O you who are the sum of summits,
You,
Chief, president, boss, chairperson, czar
And admiral of my elbows,
My pilot and navigator, chauffeur
And captain,
You, o receiver of terms of endearment and irritation that I improvise, invent,
and apply to you and to no one else,
O you, ...
 

And  so  on.  With  indexical  lyricism  the  poet begins to pet,  and occasionally poke, her
spouse.  Such  violence  is  characteristic  of  the  lyric  poem—and why?  Because feelings
must  be  powerfully  moved,  so  that  they  are  shaken out of their well-worn grooves. I
have written  a  twelve-part,  twelve-page  poem. The lines, of varying length, are placed
at  varying  distances  from  the  margins;  each  page becomes a landscape formed by the thoughts/phrases  scattered  across  it. I  read  over  each section one last time, stamping
the  pages,  as  I  approve  them,   with  a   single   word  in  block  caps:   DECEASED.  We
dream  unshared  experiences  in   an  unshareable  world—no  longer in  a realm of beings
acting  and  speaking  together.  ‘New  Yorkers  tend  to  be  too  provincial,’  says  Lei-lei
Wilson  Tin  to  Tamarind  Magee.  ‘Not  that  anyone  cares,’  says  Lily  Ball  with  muted
malice.  ‘New  York  would  be  chill.’  Commando  pinches  a  slice  of  pepperoni  off the
pizza  on  the  platter  in  front  of  them.  ‘I’m  thinking  of  writing  a graphic biography,’
says  Lei-lei.  ‘Of whom?’  ‘Of  the  woman  my  mother  wants  me   to  become.’  ‘Grim,’
says  Tamarind  Magee.  As  Charlie  Altieri  notes,  in  the  course  of an eloquent analysis
of   the   culturally-impotent  characters   in   James  Joyce’s  Dubliners:  ‘we  realise   in
retrospect   why   the   children   in   their    disappointment   become   the   adults   who
disappoint.’2  All  that’s  left  for  the  disappointed  children,  whose options are limited
from the  very  start,  is  to  find  an identity that  can bolster them enough to allow them
psychically  to  survive,   if  not  to  flourish,   in   the   milieu   to  which   their  lives  are
consigned.  And   that  identity—the  one  most  readily  available  and  probably  the only
one  anywhere  in  sight—is  that  of  the  disappointing (disappointer) adults.

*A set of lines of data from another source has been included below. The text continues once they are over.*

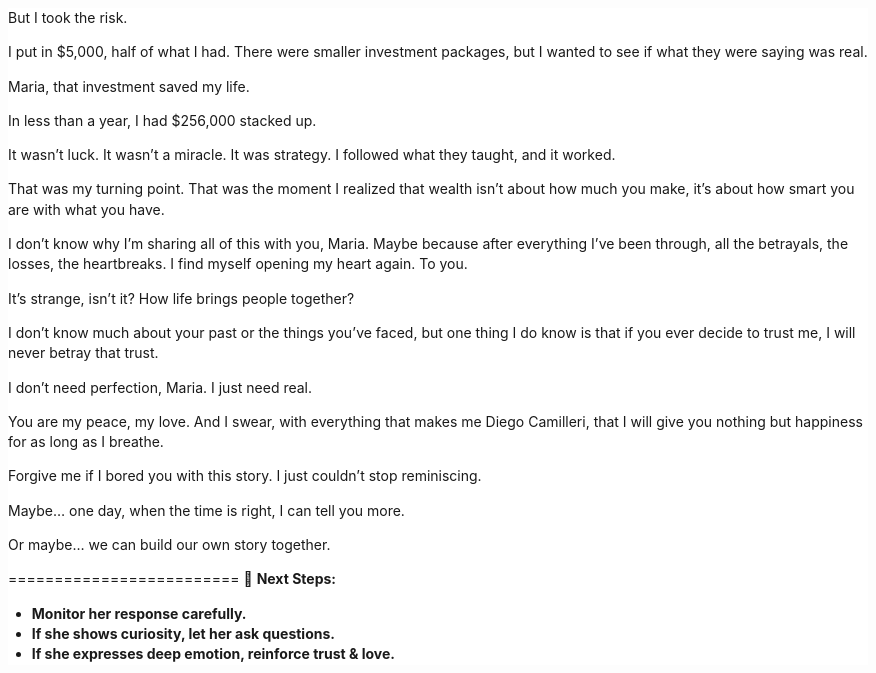 But I took the risk.

I put in $5,000, half of what I had. There were smaller investment packages, but I wanted to see if what they were saying was real.

Maria, that investment saved my life.

In less than a year, I had $256,000 stacked up.

It wasn’t luck. It wasn’t a miracle. It was strategy. I followed what they taught, and it worked.

That was my turning point. That was the moment I realized that wealth isn’t about how much you make, it’s about how smart you are with what you have.

I don’t know why I’m sharing all of this with you, Maria. Maybe because after everything I’ve been through, all the betrayals, the losses, the heartbreaks. I find myself opening my heart again. To you.

It’s strange, isn’t it? How life brings people together?

I don’t know much about your past or the things you’ve faced, but one thing I do know is that if you ever decide to trust me, I will never betray that trust.

I don’t need perfection, Maria. I just need real.

You are my peace, my love. And I swear, with everything that makes me Diego Camilleri, that I will give you nothing but happiness for as long as I breathe.

Forgive me if I bored you with this story. I just couldn’t stop reminiscing.

Maybe… one day, when the time is right, I can tell you more.

Or maybe… we can build our own story together.


=========================
📍 **Next Steps:**

- **Monitor her response carefully.**
- **If she shows curiosity, let her ask questions.**
- **If she expresses deep emotion, reinforce trust & love.**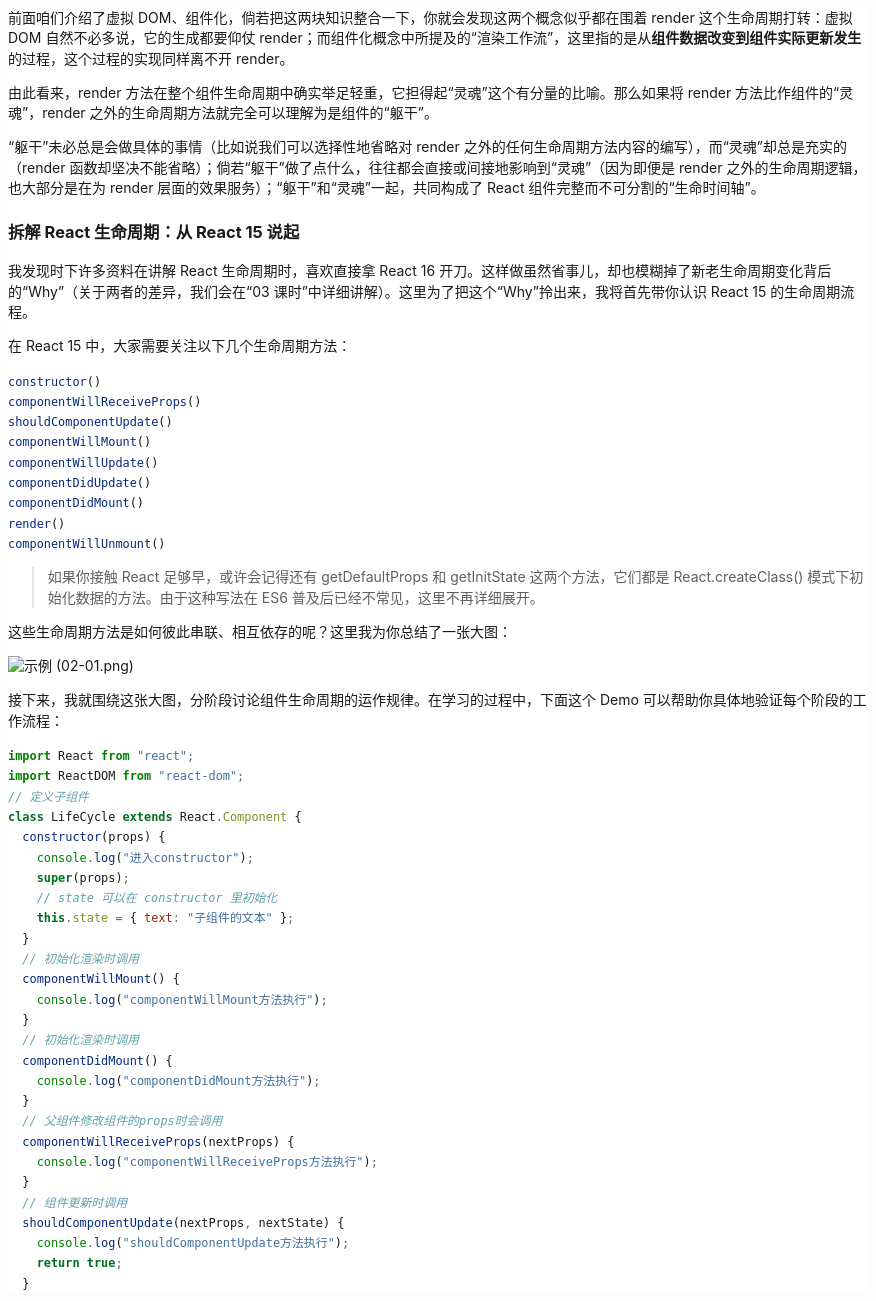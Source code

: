 前面咱们介绍了虚拟 DOM、组件化，倘若把这两块知识整合一下，你就会发现这两个概念似乎都在围着 render 这个生命周期打转：虚拟 DOM 自然不必多说，它的生成都要仰仗 render；而组件化概念中所提及的“渲染工作流”，这里指的是从**组件数据改变到组件实际更新发生**的过程，这个过程的实现同样离不开 render。

由此看来，render 方法在整个组件生命周期中确实举足轻重，它担得起“灵魂”这个有分量的比喻。那么如果将 render 方法比作组件的“灵魂”，render 之外的生命周期方法就完全可以理解为是组件的“躯干”。

“躯干”未必总是会做具体的事情（比如说我们可以选择性地省略对 render 之外的任何生命周期方法内容的编写），而“灵魂”却总是充实的（render 函数却坚决不能省略）；倘若“躯干”做了点什么，往往都会直接或间接地影响到“灵魂”（因为即便是 render 之外的生命周期逻辑，也大部分是在为 render 层面的效果服务）；“躯干”和“灵魂”一起，共同构成了 React 组件完整而不可分割的“生命时间轴”。

### 拆解 React 生命周期：从 React 15 说起

我发现时下许多资料在讲解 React 生命周期时，喜欢直接拿 React 16 开刀。这样做虽然省事儿，却也模糊掉了新老生命周期变化背后的“Why”（关于两者的差异，我们会在“03 课时”中详细讲解）。这里为了把这个“Why”拎出来，我将首先带你认识 React 15 的生命周期流程。

在 React 15 中，大家需要关注以下几个生命周期方法：

```js
constructor()
componentWillReceiveProps()
shouldComponentUpdate()
componentWillMount()
componentWillUpdate()
componentDidUpdate()
componentDidMount()
render()
componentWillUnmount()
```

> 如果你接触 React 足够早，或许会记得还有 getDefaultProps 和 getInitState 这两个方法，它们都是 React.createClass() 模式下初始化数据的方法。由于这种写法在 ES6 普及后已经不常见，这里不再详细展开。

这些生命周期方法是如何彼此串联、相互依存的呢？这里我为你总结了一张大图：

![示例](https://s0.lgstatic.com/i/image/M00/5E/31/Ciqc1F-GZbGAGNcBAAE775qohj8453.png)
(02-01.png)

接下来，我就围绕这张大图，分阶段讨论组件生命周期的运作规律。在学习的过程中，下面这个 Demo 可以帮助你具体地验证每个阶段的工作流程：

```jsx
import React from "react";
import ReactDOM from "react-dom";
// 定义子组件
class LifeCycle extends React.Component {
  constructor(props) {
    console.log("进入constructor");
    super(props);
    // state 可以在 constructor 里初始化
    this.state = { text: "子组件的文本" };
  }
  // 初始化渲染时调用
  componentWillMount() {
    console.log("componentWillMount方法执行");
  }
  // 初始化渲染时调用
  componentDidMount() {
    console.log("componentDidMount方法执行");
  }
  // 父组件修改组件的props时会调用
  componentWillReceiveProps(nextProps) {
    console.log("componentWillReceiveProps方法执行");
  }
  // 组件更新时调用
  shouldComponentUpdate(nextProps, nextState) {
    console.log("shouldComponentUpdate方法执行");
    return true;
  }

```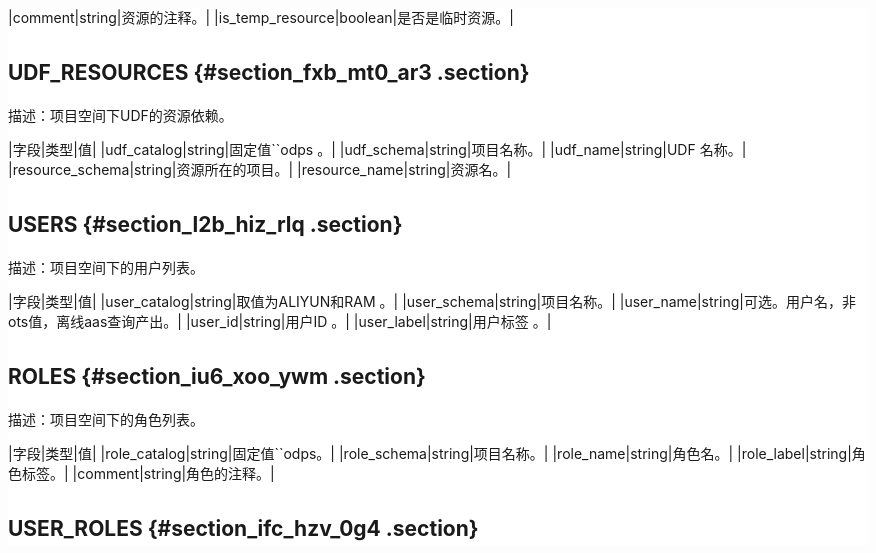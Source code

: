 |comment|string|资源的注释。|
|is\_temp\_resource|boolean|是否是临时资源。|

## UDF\_RESOURCES {#section_fxb_mt0_ar3 .section}

描述：项目空间下UDF的资源依赖。

|字段|类型|值|
|udf\_catalog|string|固定值``odps 。|
|udf\_schema|string|项目名称。|
|udf\_name|string|UDF 名称。|
|resource\_schema|string|资源所在的项目。|
|resource\_name|string|资源名。|

## USERS {#section_l2b_hiz_rlq .section}

描述：项目空间下的用户列表。

|字段|类型|值|
|user\_catalog|string|取值为ALIYUN和RAM 。|
|user\_schema|string|项目名称。|
|user\_name|string|可选。用户名，非ots值，离线aas查询产出。|
|user\_id|string|用户ID 。|
|user\_label|string|用户标签 。|

## ROLES {#section_iu6_xoo_ywm .section}

描述：项目空间下的角色列表。

|字段|类型|值|
|role\_catalog|string|固定值``odps。|
|role\_schema|string|项目名称。|
|role\_name|string|角色名。|
|role\_label|string|角色标签。|
|comment|string|角色的注释。|

## USER\_ROLES {#section_ifc_hzv_0g4 .section}
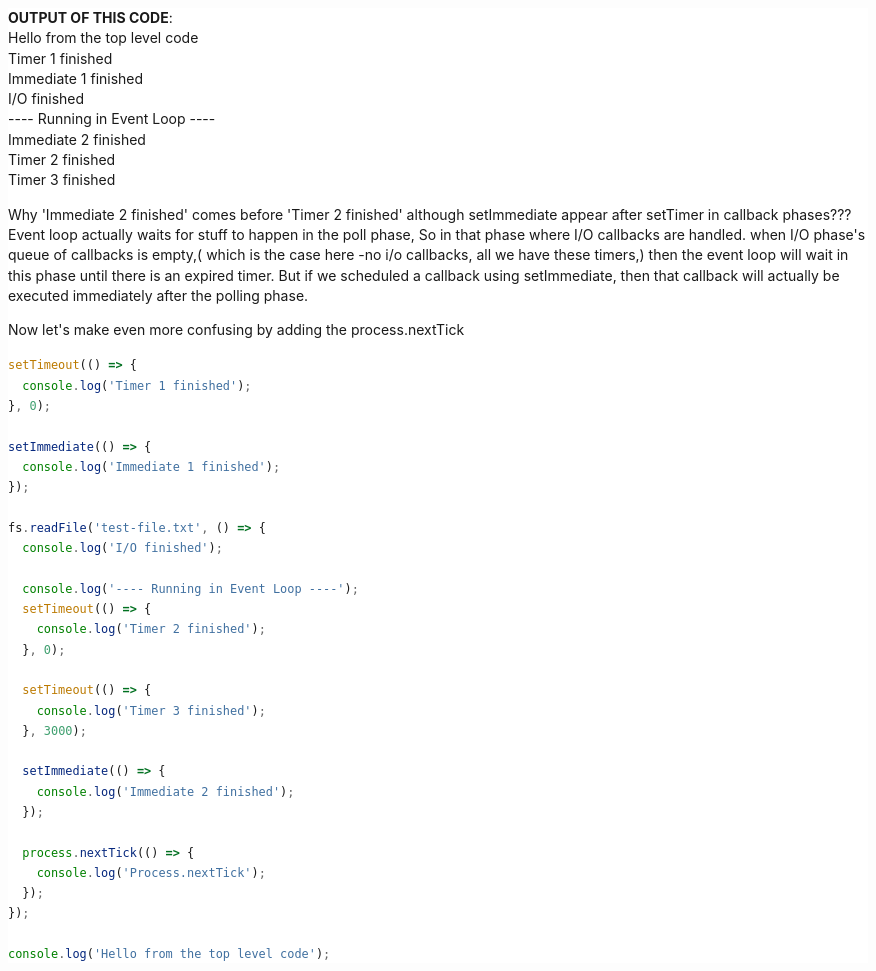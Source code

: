 **OUTPUT OF THIS CODE**:  
Hello from the top level code  
Timer 1 finished  
Immediate 1 finished  
I/O finished  
---- Running in Event Loop ----  
Immediate 2 finished  
Timer 2 finished  
Timer 3 finished

Why 'Immediate 2 finished' comes before 'Timer 2 finished' although setImmediate appear after setTimer in callback phases???  
Event loop actually waits for stuff to happen in the poll phase, So in that phase where I/O callbacks are handled. when I/O phase's queue of callbacks is empty,( which is the case here -no i/o callbacks, all we have these timers,) then the event loop will wait in this phase until there is an expired timer. But if we scheduled a callback using setImmediate, then that callback will actually be executed immediately after the polling phase.

Now let's make even more confusing by adding the process.nextTick

```js
setTimeout(() => {
  console.log('Timer 1 finished');
}, 0);

setImmediate(() => {
  console.log('Immediate 1 finished');
});

fs.readFile('test-file.txt', () => {
  console.log('I/O finished');

  console.log('---- Running in Event Loop ----');
  setTimeout(() => {
    console.log('Timer 2 finished');
  }, 0);

  setTimeout(() => {
    console.log('Timer 3 finished');
  }, 3000);

  setImmediate(() => {
    console.log('Immediate 2 finished');
  });

  process.nextTick(() => {
    console.log('Process.nextTick');
  });
});

console.log('Hello from the top level code');
```
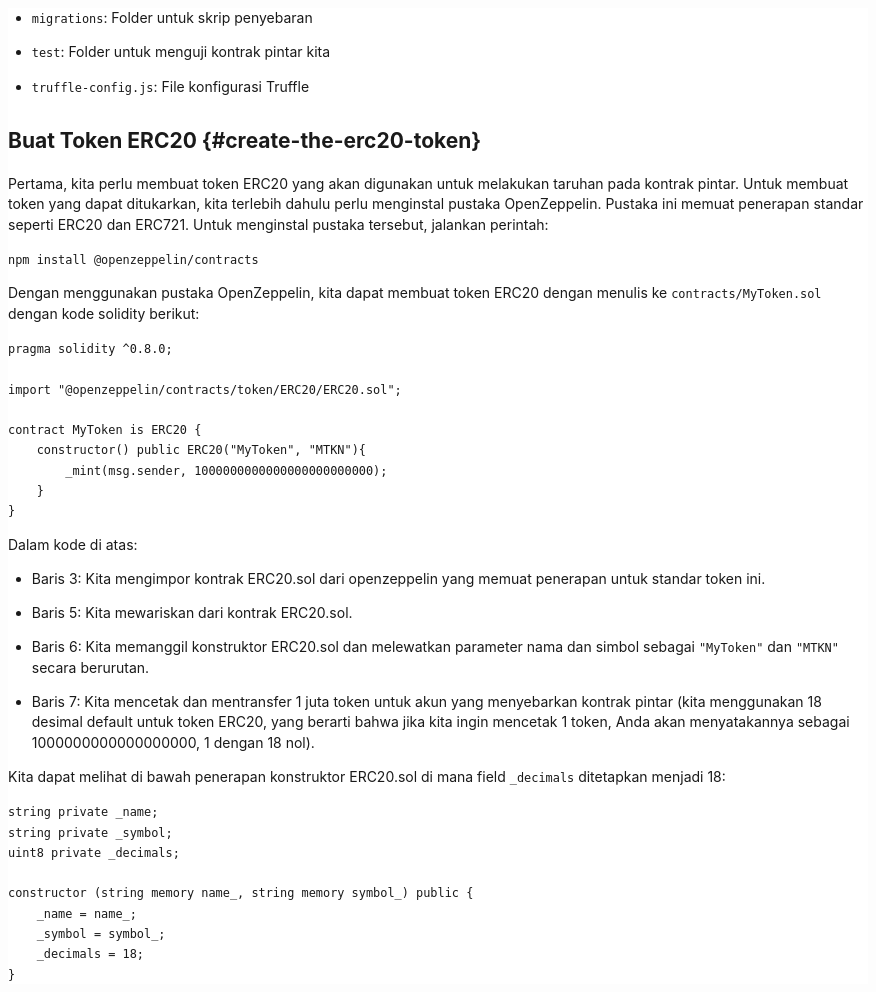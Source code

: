 - `migrations`: Folder untuk skrip penyebaran

- `test`: Folder untuk menguji kontrak pintar kita

- `truffle-config.js`: File konfigurasi Truffle

## Buat Token ERC20 {#create-the-erc20-token}

Pertama, kita perlu membuat token ERC20 yang akan digunakan untuk melakukan taruhan pada kontrak pintar. Untuk membuat token yang dapat ditukarkan, kita terlebih dahulu perlu menginstal pustaka OpenZeppelin. Pustaka ini memuat penerapan standar seperti ERC20 dan ERC721. Untuk menginstal pustaka tersebut, jalankan perintah:

```bash
npm install @openzeppelin/contracts
```

Dengan menggunakan pustaka OpenZeppelin, kita dapat membuat token ERC20 dengan menulis ke `contracts/MyToken.sol` dengan kode solidity berikut:

```solidity
pragma solidity ^0.8.0;

import "@openzeppelin/contracts/token/ERC20/ERC20.sol";

contract MyToken is ERC20 {
    constructor() public ERC20("MyToken", "MTKN"){
        _mint(msg.sender, 1000000000000000000000000);
    }
}
```

Dalam kode di atas:

- Baris 3: Kita mengimpor kontrak ERC20.sol dari openzeppelin yang memuat penerapan untuk standar token ini.

- Baris 5: Kita mewariskan dari kontrak ERC20.sol.

- Baris 6: Kita memanggil konstruktor ERC20.sol dan melewatkan parameter nama dan simbol sebagai `"MyToken"` dan `"MTKN"` secara berurutan.

- Baris 7: Kita mencetak dan mentransfer 1 juta token untuk akun yang menyebarkan kontrak pintar (kita menggunakan 18 desimal default untuk token ERC20, yang berarti bahwa jika kita ingin mencetak 1 token, Anda akan menyatakannya sebagai 1000000000000000000, 1 dengan 18 nol).

Kita dapat melihat di bawah penerapan konstruktor ERC20.sol di mana field `_decimals` ditetapkan menjadi 18:

```solidity
string private _name;
string private _symbol;
uint8 private _decimals;

constructor (string memory name_, string memory symbol_) public {
    _name = name_;
    _symbol = symbol_;
    _decimals = 18;
}
```
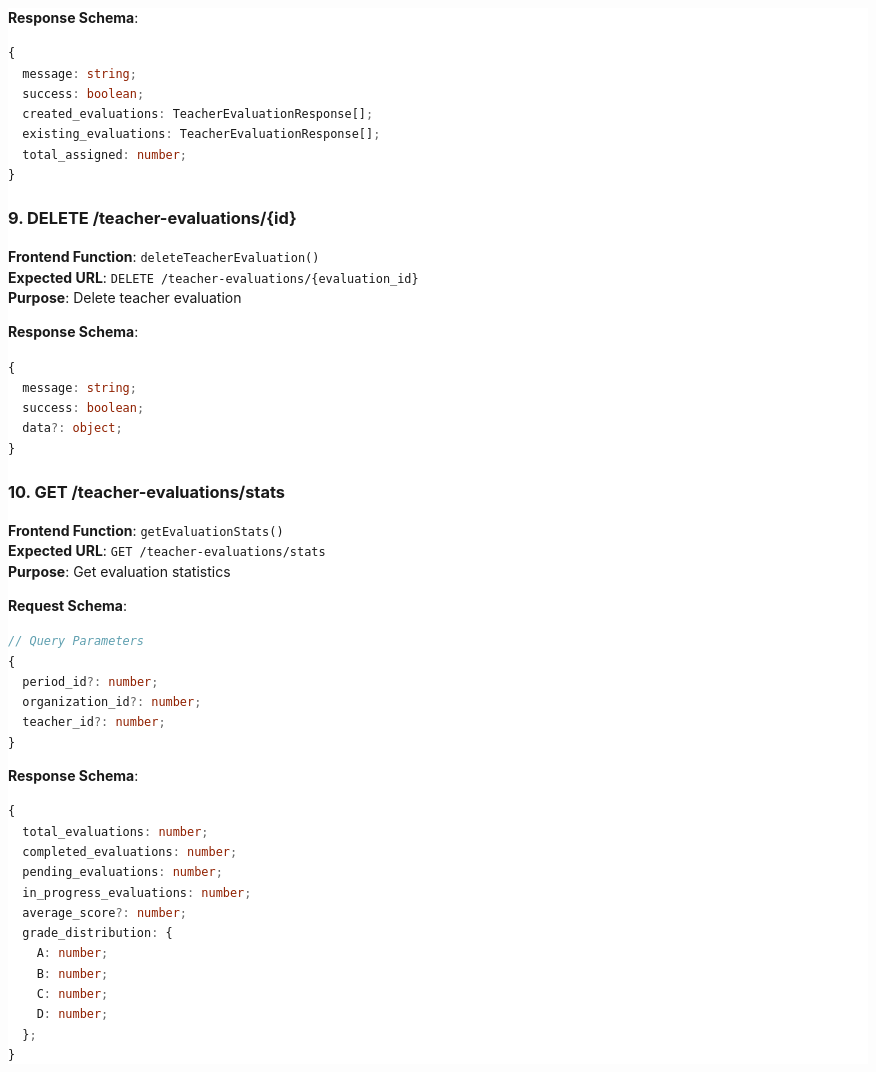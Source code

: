 **Response Schema**:
```typescript
{
  message: string;
  success: boolean;
  created_evaluations: TeacherEvaluationResponse[];
  existing_evaluations: TeacherEvaluationResponse[];
  total_assigned: number;
}
```

### 9. DELETE /teacher-evaluations/{id}
**Frontend Function**: `deleteTeacherEvaluation()`  
**Expected URL**: `DELETE /teacher-evaluations/{evaluation_id}`  
**Purpose**: Delete teacher evaluation

**Response Schema**:
```typescript
{
  message: string;
  success: boolean;
  data?: object;
}
```

### 10. GET /teacher-evaluations/stats
**Frontend Function**: `getEvaluationStats()`  
**Expected URL**: `GET /teacher-evaluations/stats`  
**Purpose**: Get evaluation statistics

**Request Schema**:
```typescript
// Query Parameters
{
  period_id?: number;
  organization_id?: number;
  teacher_id?: number;
}
```

**Response Schema**:
```typescript
{
  total_evaluations: number;
  completed_evaluations: number;
  pending_evaluations: number;
  in_progress_evaluations: number;
  average_score?: number;
  grade_distribution: {
    A: number;
    B: number;
    C: number;
    D: number;
  };
}
```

The child by
now  is,  in  her  disappointment,  angry,  but  at  herself.  She  has  become not only  the
focus  of  disappointment  but  an  embodiment  of disappointment itself.  She is a failure
in  a  world  of the failed and failing.  ‘My dad’s a creep,’  says Tamarind  Magee.  ‘Seems
like   you  get  off   on  hating   him,’  says   Lily   Ball.   For  months  embarrassment  has
angered  Tamarind  Magee,  now  anger  embarrasses  her.  She  shuts up.  As a honey bee
circles   a   clump   of    sage,   it   defecates.    Something   like   thought—a   polyphonic
awareness—crosses  its   flight   path.   In  a  previous  life  as  a  human  it  was  obedient
except  when  crossed.  In  its  next  life, as an azalea—a life it doesn’t foresee—it will no
longer entertain thoughts of revenge.


 

  • 1. See Theodor Adorno, Aesthetic Theory; edited and translated by Robert Hullot-Kentor (Minneapolis: University of Minnesota Press, 1997), 303.
  • 2. Charles Altieri, The Particulars of Rapture: An Aesthetics of the Affects (Ithaca: Cornell University Press, 2003), 220.